***** THE DATA

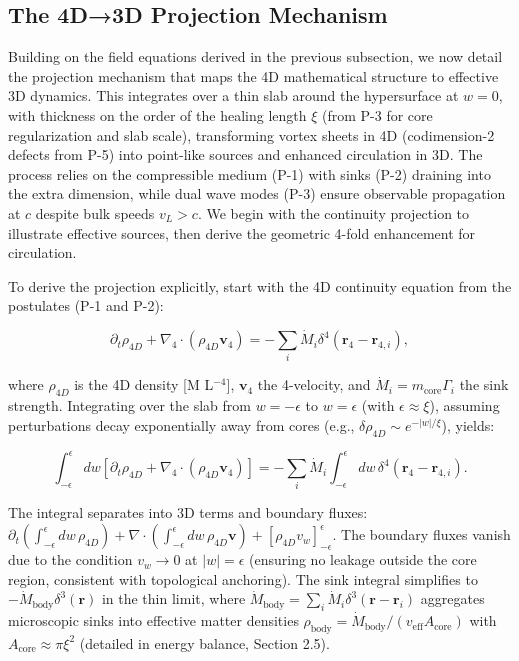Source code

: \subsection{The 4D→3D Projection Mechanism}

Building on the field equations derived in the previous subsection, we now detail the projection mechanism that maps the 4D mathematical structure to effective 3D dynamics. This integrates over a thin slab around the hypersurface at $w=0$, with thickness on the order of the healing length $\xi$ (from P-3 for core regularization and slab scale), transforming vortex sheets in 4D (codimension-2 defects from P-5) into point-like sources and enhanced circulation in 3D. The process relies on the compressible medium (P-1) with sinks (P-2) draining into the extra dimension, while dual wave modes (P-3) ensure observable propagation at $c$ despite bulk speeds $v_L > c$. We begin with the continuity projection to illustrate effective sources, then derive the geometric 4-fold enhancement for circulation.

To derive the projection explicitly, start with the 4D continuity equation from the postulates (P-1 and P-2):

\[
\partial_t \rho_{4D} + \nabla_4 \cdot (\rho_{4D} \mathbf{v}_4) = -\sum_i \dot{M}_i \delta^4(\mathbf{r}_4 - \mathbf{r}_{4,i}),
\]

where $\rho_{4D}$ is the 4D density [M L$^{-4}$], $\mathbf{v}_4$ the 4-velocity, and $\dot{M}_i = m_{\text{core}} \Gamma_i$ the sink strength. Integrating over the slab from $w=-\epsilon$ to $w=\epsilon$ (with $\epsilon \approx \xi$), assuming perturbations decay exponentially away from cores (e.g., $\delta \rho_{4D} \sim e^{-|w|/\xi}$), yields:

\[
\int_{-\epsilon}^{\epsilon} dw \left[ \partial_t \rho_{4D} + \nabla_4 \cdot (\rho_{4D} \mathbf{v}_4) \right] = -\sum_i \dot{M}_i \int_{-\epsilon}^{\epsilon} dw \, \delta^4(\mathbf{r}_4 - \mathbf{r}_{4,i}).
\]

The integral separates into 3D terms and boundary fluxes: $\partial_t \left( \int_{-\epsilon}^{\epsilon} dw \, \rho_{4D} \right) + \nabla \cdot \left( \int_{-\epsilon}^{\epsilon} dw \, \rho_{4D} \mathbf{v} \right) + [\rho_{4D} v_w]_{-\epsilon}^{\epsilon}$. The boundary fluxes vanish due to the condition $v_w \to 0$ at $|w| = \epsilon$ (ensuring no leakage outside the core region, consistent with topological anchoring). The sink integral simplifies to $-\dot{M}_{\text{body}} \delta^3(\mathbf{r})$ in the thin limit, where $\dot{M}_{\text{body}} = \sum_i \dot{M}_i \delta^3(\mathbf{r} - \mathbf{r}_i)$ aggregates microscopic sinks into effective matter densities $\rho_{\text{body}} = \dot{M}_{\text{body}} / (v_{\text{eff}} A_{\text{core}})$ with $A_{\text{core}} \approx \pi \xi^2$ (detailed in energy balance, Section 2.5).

**********
***** THE DATA

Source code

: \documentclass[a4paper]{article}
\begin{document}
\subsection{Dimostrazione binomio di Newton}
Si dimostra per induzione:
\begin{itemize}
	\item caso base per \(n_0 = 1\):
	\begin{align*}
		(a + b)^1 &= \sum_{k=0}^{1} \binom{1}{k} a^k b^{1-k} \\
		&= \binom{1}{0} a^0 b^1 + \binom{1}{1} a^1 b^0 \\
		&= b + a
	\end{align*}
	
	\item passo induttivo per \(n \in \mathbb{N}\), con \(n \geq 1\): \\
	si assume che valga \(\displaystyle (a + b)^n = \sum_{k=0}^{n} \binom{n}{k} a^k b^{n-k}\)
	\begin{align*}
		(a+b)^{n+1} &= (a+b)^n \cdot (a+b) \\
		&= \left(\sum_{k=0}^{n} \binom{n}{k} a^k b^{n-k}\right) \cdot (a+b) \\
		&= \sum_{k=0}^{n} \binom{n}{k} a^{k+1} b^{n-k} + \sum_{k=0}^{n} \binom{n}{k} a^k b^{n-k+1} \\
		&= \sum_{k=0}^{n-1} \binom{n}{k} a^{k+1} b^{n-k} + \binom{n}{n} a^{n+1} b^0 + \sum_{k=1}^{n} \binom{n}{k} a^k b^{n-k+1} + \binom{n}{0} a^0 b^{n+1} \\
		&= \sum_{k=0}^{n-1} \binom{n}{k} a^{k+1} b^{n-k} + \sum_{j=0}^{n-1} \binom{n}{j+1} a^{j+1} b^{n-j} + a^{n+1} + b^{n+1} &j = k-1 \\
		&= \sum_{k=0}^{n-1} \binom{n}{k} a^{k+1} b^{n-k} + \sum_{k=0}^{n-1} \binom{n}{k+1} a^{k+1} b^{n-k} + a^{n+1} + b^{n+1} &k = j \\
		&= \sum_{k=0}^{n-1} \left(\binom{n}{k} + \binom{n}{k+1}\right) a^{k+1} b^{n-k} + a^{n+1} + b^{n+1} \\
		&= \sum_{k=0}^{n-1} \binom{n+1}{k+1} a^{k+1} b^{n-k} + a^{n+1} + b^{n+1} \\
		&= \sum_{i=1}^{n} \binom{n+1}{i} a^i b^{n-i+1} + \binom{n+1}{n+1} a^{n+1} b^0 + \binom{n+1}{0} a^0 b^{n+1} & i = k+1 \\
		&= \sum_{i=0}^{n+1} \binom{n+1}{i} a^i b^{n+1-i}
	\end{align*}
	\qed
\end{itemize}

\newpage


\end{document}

**********

TASK TO COMPLETE: In the records, which lines mention the word "thin"? Copy those lines.

REPLY:
Building on the field equations derived in the previous subsection, we now detail the projection mechanism that maps the 4D mathematical structure to effective 3D dynamics. This integrates over a thin slab around the hypersurface at $w=0$, with thickness on the order of the healing length $\xi$ (from P-3 for core regularization and slab scale), transforming vortex sheets in 4D (codimension-2 defects from P-5) into point-like sources and enhanced circulation in 3D. The process relies on the compressible medium (P-1) with sinks (P-2) draining into the extra dimension, while dual wave modes (P-3) ensure observable propagation at $c$ despite bulk speeds $v_L > c$. We begin with the continuity projection to illustrate effective sources, then derive the geometric 4-fold enhancement for circulation.
The integral separates into 3D terms and boundary fluxes: $\partial_t \left( \int_{-\epsilon}^{\epsilon} dw \, \rho_{4D} \right) + \nabla \cdot \left( \int_{-\epsilon}^{\epsilon} dw \, \rho_{4D} \mathbf{v} \right) + [\rho_{4D} v_w]_{-\epsilon}^{\epsilon}$. The boundary fluxes vanish due to the condition $v_w \to 0$ at $|w| = \epsilon$ (ensuring no leakage outside the core region, consistent with topological anchoring). The sink integral simplifies to $-\dot{M}_{\text{body}} \delta^3(\mathbf{r})$ in the thin limit, where $\dot{M}_{\text{body}} = \sum_i \dot{M}_i \delta^3(\mathbf{r} - \mathbf{r}_i)$ aggregates microscopic sinks into effective matter densities $\rho_{\text{body}} = \dot{M}_{\text{body}} / (v_{\text{eff}} A_{\text{core}})$ with $A_{\text{core}} \approx \pi \xi^2$ (detailed in energy balance, Section 2.5).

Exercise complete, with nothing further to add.